In the previous chapters, we talked about and learned how to build Intelligent Document Processing (IDP) pipelines using Amazon Textract, Amazon Comprehend, and Amazon A2I. The advantage of setting up such pipelines is that you introduce automation into your operational processes and unlock insights that were previously not so evident. Speaking of insights, what are they exactly and why is everyone so interested in mining text, and of what use can they be?
To answer this, let's summon Doc Brown and Marty McFly's time-traveling car, the DeLorean from the movie Back to the Future, and travel back to Chapter 1, NLP in the Business Context and Introduction to AWS AI Services, to re-read the Understanding why NLP is becoming mainstream section. Remember now? Maybe this will help: according to Webster's dictionary (https://www.merriam-webster.com/), the word "insight" is defined as "the act or result of apprehending the inner nature of things or of seeing intuitively." You got it – it is all about uncovering useful information from seemingly vague or even mundane data. Simply put, it means to "see with clarity."
This chapter is all about how to visualize insights from text – that is, handwritten text – and make use of it to drive decision-making. According to Wikipedia, the earliest known handwritten script was Cuneiform (https://en.wikipedia.org/wiki/Cuneiform), which was prevalent almost 5,500 years ago. Equally old in spoken and written form is the native language of one of the authors, the Tamil language. That said, let's now head back to our favorite fictional organization, LiveRight Holdings, to solve a new challenge they seem to be having.

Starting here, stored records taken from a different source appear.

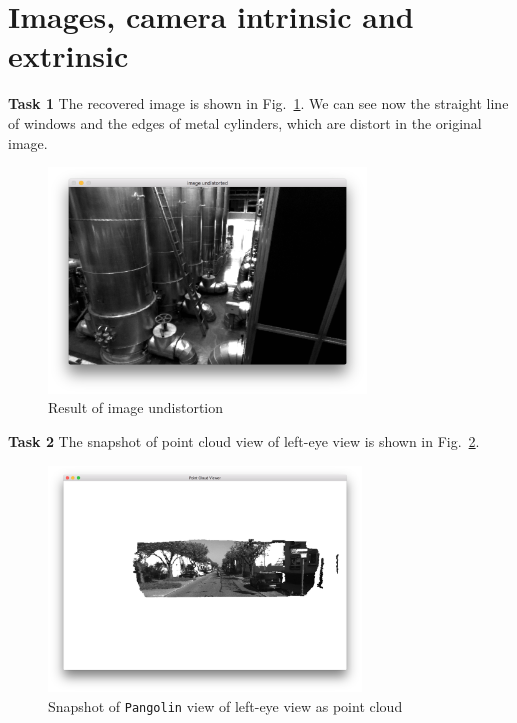 \documentclass[12pt,a4paper]{article}
\begin{document}
    \section{Images, camera intrinsic and extrinsic}
    \textsf{\textbf{Task 1}}
    The recovered image is shown in Fig.~\ref{fig:undistort_image}.
    We can see now the straight line of windows and the edges of metal cylinders,
    which are distort in the original image.
    \begin{figure}[!h]
        \centering
        \includegraphics[height=6cm]{fig/undistort_image.png}
        \caption{Result of image undistortion}
        \label{fig:undistort_image}
    \end{figure}

    \textsf{\textbf{Task 2}}
    The snapshot of point cloud view of left-eye view is shown in Fig.~\ref{fig:disparity}.
    \begin{figure}[!h]
        \centering
        \includegraphics[height=6cm]{fig/disparity.png}
        \caption{Snapshot of \texttt{Pangolin} view of left-eye view as point cloud}
        \label{fig:disparity}
    \end{figure}
\end{document}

You have been given the task of running the Founder's Day for the firm, which is touted to be a spectacular gala, considering how popular LiveRight has become. To keep up with LiveRight's culture of benefiting the community, you will have to work with several local vendors to source what you need, such as furniture, food, and other items, for the event. You have been told that the management needs aggregated reports of all expenditure, so you decide to use your existing Document Processing pipeline to process their receipts. However, to your chagrin, you discover that the local vendors only provide handwritten receipts. You remember from a previous solution you built that Amazon Textract supports handwritten content, so you start thinking about how best to design for the situation.

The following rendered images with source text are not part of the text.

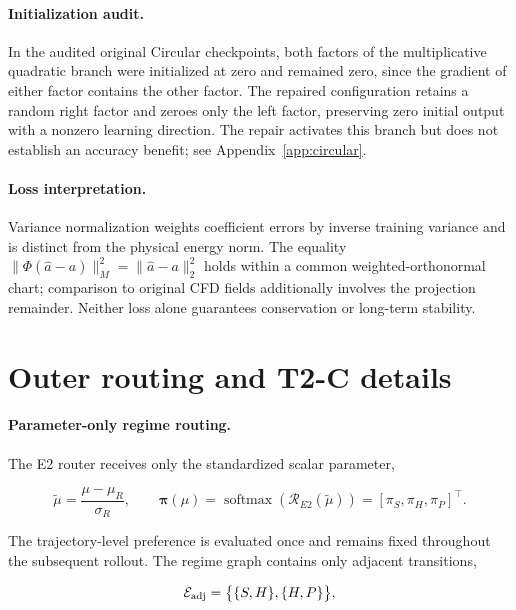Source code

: \documentclass{article}
\providecommand{\DIFaddtex}[1]{{\protect\color{blue} \sf #1}} %
\providecommand{\DIFaddbegin}{} %
\providecommand{\DIFaddend}{} %
\providecommand{\DIFadd}[1]{\texorpdfstring{\DIFaddtex{#1}}{#1}} %
\begin{document}
\DIFaddbegin \paragraph{\DIFadd{Initialization audit.}}
\DIFadd{In the audited original Circular checkpoints, both factors of the
multiplicative quadratic branch were initialized at zero and remained
zero, since the gradient of either factor contains the other factor.
The repaired configuration retains a random right factor and zeroes only
the left factor, preserving zero initial output with a nonzero learning
direction. The repair activates this branch but does not establish an
accuracy benefit; see Appendix~\ref{app:circular}.
}

\paragraph{\DIFadd{Loss interpretation.}}
\DIFadd{Variance normalization weights coefficient errors by inverse training
variance and is distinct from the physical energy norm. The equality
$\|\Phi(\widehat a-a)\|_M^2=\|\widehat a-a\|_2^2$ holds within a common
weighted-orthonormal chart; comparison to original CFD fields additionally
involves the projection remainder. Neither loss alone guarantees
conservation or long-term stability.
}

\DIFaddend \section{Outer routing and T2-C details}
\label{app:routing}

\paragraph{Parameter-only regime routing.}
The E2 router receives only the standardized scalar parameter,


\begin{equation}
  \widetilde\mu
  =
  \frac{\mu-\mu_R}{\sigma_R},
  \qquad
  \bm\pi(\mu)
  =
  \operatorname{softmax}
  \left(
    \mathcal R_{E2}(\widetilde\mu)
  \right)
  =
  [\pi_S,\pi_H,\pi_P]^\top .
  \label{eq:app_e2_parameter_only}
\end{equation}


The trajectory-level preference is evaluated once and remains fixed
throughout the subsequent rollout. The regime graph contains only adjacent transitions,


\begin{equation}
  \mathcal E_{\rm adj}
  =
  \bigl\{
    \{S,H\},
    \{H,P\}
  \bigr\},
  \label{eq:app_adjacency}
\end{equation}
\end{document}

In this chapter, we will cover the following topics:
For this chapter, you will need access to an AWS account, which you can do at https://aws.amazon.com/console/. Please refer to the Signing up for an AWS account sub-section within the Setting up your AWS environment section of Chapter 2, Introducing Amazon Textract, for detailed instructions on how you can signup for an AWS account and sign into the AWS Management Console.
The Python code and sample datasets for the solution discussed in this chapter can be found at https://github.com/PacktPublishing/Natural-Language-Processing-with-AWS-AI-Services/tree/main/Chapter%2017.
Check out the following video to see the Code in Action at https://bit.ly/3vLX5j0.
At this point, you are ready to start designing and building the approach. You realize that what will you build for this use case will become an extension of the existing Document Processing solution, so it will have long-term usage within the organization. So, you need to design for future scalability. With this in mind, you decide to use Amazon S3 (https://aws.amazon.com/s3/) for object storage, Amazon Textract (https://aws.amazon.com/textract/) for handwriting detection, and Amazon QuickSight (https://aws.amazon.com/quicksight/), a serverless ML-powered business intelligence service, for visualizing the insights from the handwritten content. We will be using an Amazon SageMaker Jupyter notebook for text extraction, followed by the AWS Management Console to set up the QuickSight visualizations. Let's get started.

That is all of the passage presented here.